Old Concepts for New Concerns: the Railroad, the Internet, and Government Regulation
New technology ripping up and reshaping the economy and individual lives. Personal privacy sacrificed. Local businesses chased out of business by remote technology-wielding companies. Monopolies ascendant.
This may sound like a description of today, but it is also a portrait of America about 150-years-ago during the last great technology-driven revolution. We proceed at our own peril if we don’t understand the similarities of circumstances and solutions between today and that history.
Like today, the new tech companies of the late 19th century were rich and powerful. Like today, the companies took advantage of the new circumstances technology had created to make their own rules. Ultimately, however, the American people had enough and their representatives in government created rules responsive to the new reality. Those rules – replacing corporate good with common good – went on to provide the stability and security underpinning unparalleled growth and wellbeing.
The common denominator we today share with 150 years ago is the emergence of a new network that upends everything it touches. For us it is the internet; a century and a half ago it was the steam railroad. We marvel at the changes imposed by the internet, but they pale in comparison to how the railroad – the first high-speed network – restructured the human experience by vanquishing distance.
From the beginning of time, geography had controlled destiny: lives were lived in proximity to where they began; economic activity was tied to what came from the land; the family unit was also an economic unit. The railroad destroyed these traditions. Expanding at an unprecedented pace to move people and products at unimagined velocity, the railroad enabled industrialization, pulling masses of workers from the farms into urban centers for the mass production of products that were then redistributed back out to an interconnected mass market.
Operating typically as local monopolies, railroad companies were free to charge whatever the market would bear. Farmers especially found their economic well-being controlled by the railroad monopolies. After a decades long fight for regulation of the railroads, in 1905 Congress gave the new Interstate Commerce Commission (ICC) – the first federal regulatory agency – the power to determine whether rates were just and reasonable and to require railroads to haul all freight on a nondiscriminatory basis.
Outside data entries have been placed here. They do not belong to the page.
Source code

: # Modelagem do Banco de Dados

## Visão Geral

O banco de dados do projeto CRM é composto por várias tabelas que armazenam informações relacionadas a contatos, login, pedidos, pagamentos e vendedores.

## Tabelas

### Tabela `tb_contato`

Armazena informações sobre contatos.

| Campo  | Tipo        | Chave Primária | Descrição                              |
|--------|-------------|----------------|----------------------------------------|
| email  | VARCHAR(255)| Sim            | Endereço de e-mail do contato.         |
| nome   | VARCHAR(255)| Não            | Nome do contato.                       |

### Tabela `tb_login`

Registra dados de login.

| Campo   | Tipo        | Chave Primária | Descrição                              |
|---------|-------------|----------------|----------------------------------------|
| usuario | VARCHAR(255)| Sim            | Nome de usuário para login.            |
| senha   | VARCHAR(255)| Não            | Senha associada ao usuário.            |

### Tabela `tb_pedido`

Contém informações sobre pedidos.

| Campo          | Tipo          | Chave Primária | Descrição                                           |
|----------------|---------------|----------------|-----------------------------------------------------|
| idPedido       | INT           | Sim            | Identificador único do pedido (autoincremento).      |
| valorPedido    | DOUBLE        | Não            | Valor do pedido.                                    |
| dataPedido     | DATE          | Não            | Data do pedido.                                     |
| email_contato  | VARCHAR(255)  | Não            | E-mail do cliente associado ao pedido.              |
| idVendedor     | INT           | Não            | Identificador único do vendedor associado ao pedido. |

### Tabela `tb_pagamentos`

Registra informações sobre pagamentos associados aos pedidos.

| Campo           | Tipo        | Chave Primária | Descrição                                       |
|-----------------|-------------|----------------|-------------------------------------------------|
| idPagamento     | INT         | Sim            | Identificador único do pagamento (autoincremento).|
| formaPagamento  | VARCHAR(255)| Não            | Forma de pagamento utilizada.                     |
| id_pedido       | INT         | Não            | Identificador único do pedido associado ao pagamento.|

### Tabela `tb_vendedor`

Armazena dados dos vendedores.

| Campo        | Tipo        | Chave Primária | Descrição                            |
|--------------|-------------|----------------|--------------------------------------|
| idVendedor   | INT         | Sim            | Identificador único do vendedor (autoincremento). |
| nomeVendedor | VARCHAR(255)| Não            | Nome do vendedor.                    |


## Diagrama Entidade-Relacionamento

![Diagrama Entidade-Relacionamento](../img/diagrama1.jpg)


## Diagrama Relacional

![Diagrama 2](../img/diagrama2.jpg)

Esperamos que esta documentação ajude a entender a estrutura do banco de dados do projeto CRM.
On the heels of the railroad came the first electronic network: the telegraph. If the locomotive drove the death of distance, sparks from the telegraph key were the end of time in the distribution of information. The lightning speed of telegraph messages created national-scope activities: a national media, national financial markets, national weather forecasting, and the creation of large managed-from-afar corporations.
The telegraph was also typically a local monopoly. Wary of a bottleneck to the free flow of information, Congress included in the Pacific Telegraph Act of 1860 a requirement that message traffic be carried without discrimination in the order it was received.
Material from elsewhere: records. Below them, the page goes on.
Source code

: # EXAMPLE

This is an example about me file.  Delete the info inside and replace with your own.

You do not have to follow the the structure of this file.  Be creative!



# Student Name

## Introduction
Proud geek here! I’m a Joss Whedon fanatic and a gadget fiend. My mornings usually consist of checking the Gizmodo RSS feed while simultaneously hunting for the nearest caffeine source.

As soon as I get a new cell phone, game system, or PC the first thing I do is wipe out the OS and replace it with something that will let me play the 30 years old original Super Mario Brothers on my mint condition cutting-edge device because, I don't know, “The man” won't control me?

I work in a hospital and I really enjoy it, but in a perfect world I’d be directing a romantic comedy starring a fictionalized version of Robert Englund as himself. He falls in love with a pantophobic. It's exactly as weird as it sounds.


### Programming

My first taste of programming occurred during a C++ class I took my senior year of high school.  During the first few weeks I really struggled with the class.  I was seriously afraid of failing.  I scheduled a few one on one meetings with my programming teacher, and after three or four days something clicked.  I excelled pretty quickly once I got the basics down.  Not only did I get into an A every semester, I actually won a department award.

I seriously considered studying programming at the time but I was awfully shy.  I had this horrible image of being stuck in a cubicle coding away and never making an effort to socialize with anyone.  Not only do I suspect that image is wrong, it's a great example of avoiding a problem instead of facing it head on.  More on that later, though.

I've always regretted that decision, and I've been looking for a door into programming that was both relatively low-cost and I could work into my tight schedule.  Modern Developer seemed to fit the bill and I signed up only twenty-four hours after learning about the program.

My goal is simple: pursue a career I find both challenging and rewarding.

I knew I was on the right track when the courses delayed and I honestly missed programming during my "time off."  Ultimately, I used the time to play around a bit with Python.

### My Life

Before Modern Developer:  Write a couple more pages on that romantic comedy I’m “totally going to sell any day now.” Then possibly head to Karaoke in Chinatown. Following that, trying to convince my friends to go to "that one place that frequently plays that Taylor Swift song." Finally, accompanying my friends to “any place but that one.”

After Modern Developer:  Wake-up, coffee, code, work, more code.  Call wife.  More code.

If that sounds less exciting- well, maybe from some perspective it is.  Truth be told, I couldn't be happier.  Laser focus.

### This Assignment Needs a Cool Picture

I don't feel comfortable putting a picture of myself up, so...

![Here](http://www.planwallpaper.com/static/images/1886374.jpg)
Preventing monopolistic bottlenecks through non-discriminatory network access on just and reasonable terms is a 150-year-old principle that remains fresh today. It is as applicable to the zeroes and ones of digital code as it was to the steam and sparks of 19thcentury networks.
Beyond the behavior of networks, the principles developed to oversee the behavior of those who use the networks remain relevant today as well.
Like internet giants such as Google and Facebook, the 19th century entrepreneurs that took advantage of the new technologies grew quickly, often at the expense of local businesses. When Gustavus Swift developed the refrigerated railroad car in 1878, for instance, his company did to local butchers what the internet companies would do to the local advertising business over a century later: provide an important new service that also had the effect of destroying a cornerstone of the local economy. For Swift it was slaughtering at scale. For Facebook and Google it was targeting information at scale.
Like the mid-19thcentury, the new networks have been harnessed to centralize economic activity in big corporations. Montgomery Ward and Richard Sears were the Amazon of the era, taking business from local merchants via mail order. Shortly after the turn of the century, Theodore Vail consolidated both telegraph and telephone networks to squeeze out local competitors. John D. Rockefeller leveraged the volume his oil business did with the railroads to crush small competitors.
Congress acted multiple times – the Sherman Act in 1890 and in 1914 the Clayton Act and Federal Trade Commission Act – to harness the abuses of market-destroying monopolies. The principles that reigned in Rockefeller and others remain relevant to today’s digital Rockefellers.
The effects of today’s new technologies reprise the historical experience. The question remains, however, as to who will make the rules for the digital age? Thus far, the people’s representatives have largely been unwilling to follow history’s precedent to protect consumers and competition in the new environment.
Because the capabilities of digital technology are new, there are few rules protecting consumers and competition from its impact. Over a century ago when the rules governing agrarian mercantilism proved insufficient for the industrial era, new policies were developed to reflect the new realities. For the last few decades we have relied on extrapolating those industrial rules to our new internet circumstances with little success. We now need specific rules for the internet era.
The principles underpinning the industrial era rules remain valid today, they simply need updating to reflect the capabilities of the new technology. New guardrails are needed to protect against the natural tendency of institutions and individuals to maximize for their own welfare, rather than the welfare of consumers or the competitive market.